Researchers also say the soda ash factory is killing off seagrass that’s essential to the marine food chain. Material dumped by Solvay covers the roots and parts of the Posidonia oceanica grass, which grows in meadows across the Mediterranean, according to a 2017 study on the bay by Italy’s National Research Council (CNR) and its Institute for Coastal Marine Environment. Solvay has consistently responded that its white discharge stabilizes the coastline and that “underwater currents ensure that the non-toxic limestone does not accumulate.”

The drainage canal from the Solvay SA plant onto the white beach in Rosignano Solvay, Italy, on Tuesday, Feb. 1, 2022. Photographer: Francesco Mazzei/Bloomberg
Solvay discharges its waste into the Mediterranean all day, every day and has transformed the coastline. Photographer: Francesco Mazzei/Bloomberg

Local residents experience elevated rates of Alzheimer’s, coronary heart disease and cerebrovascular disease, according to a 2017 study published in the International Journal of Occupational Medicine and Environmental Health. Nobody has pinpointed the causes. But data from the European Pollution Release and Transfer Register point to the discharge of “considerable amounts of pollutants” in the seawater around Rosignano, leading the 2017 study’s authors to conclude that heavy metals “could contribute to explain the increased mortality from both Alzheimer’s disease and cardiovascular diseases.” Solvay says that mortality rates in Rosignano are in line with the Tuscan region.
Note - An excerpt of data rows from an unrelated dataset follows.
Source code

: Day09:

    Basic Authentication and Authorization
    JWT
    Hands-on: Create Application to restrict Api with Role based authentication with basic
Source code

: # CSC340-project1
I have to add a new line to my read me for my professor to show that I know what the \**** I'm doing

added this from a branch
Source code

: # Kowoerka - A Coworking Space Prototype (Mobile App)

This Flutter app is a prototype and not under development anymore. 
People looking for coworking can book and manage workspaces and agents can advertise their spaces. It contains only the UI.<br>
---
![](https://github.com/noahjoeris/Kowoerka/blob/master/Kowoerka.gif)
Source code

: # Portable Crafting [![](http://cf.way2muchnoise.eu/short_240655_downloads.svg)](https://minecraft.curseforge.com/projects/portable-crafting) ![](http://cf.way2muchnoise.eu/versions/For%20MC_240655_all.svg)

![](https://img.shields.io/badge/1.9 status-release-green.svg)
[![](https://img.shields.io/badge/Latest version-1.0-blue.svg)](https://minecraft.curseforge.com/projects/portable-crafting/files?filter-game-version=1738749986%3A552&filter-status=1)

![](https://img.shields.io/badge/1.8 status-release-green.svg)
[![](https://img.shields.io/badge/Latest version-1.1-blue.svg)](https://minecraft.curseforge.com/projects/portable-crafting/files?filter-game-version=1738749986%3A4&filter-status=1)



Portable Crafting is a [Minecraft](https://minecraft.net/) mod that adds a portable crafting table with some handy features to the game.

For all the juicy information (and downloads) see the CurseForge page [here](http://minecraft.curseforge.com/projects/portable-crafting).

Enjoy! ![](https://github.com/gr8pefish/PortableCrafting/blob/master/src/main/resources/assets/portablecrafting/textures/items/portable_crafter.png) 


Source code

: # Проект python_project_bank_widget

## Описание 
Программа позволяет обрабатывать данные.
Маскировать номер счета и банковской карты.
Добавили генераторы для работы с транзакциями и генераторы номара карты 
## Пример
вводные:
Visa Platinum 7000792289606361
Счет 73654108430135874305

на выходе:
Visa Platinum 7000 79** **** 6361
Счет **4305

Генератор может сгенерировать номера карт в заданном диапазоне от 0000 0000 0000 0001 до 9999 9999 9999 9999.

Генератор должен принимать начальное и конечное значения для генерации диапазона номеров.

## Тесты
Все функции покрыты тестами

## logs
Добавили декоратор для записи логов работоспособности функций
A follow-up study to geographically map out residents and scour their medical records to try to assess causality between pollution and mortality is awaiting funds from Rosignano city hall. Many Rosignano residents, who live every day with the White Beaches and all the questions they raise, are simply resigned to wait for answers.

One woman who lives just outside the plant mused on such matters as she hung her laundry on a recent sunny morning. “You have to die of something,” she said, declining to give her name. Over her back fence, the seawater intake canal gurgled away.